• Exercise objective
Every line holding the string "super" should be copied out of the listing.

Material provided START

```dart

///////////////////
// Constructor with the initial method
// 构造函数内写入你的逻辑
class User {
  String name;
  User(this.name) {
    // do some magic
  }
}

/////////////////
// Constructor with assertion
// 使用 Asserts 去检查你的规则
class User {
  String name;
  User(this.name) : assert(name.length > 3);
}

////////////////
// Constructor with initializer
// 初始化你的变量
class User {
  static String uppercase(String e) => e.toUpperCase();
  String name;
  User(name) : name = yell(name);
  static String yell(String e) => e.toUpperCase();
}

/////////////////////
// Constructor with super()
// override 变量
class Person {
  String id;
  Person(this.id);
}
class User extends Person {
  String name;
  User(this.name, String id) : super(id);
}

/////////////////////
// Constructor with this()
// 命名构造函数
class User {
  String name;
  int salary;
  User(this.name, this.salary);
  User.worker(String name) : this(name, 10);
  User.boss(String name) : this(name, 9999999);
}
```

Material provided END

• Result of this task
// Constructor with super()
  User(this.name, String id) : super(id);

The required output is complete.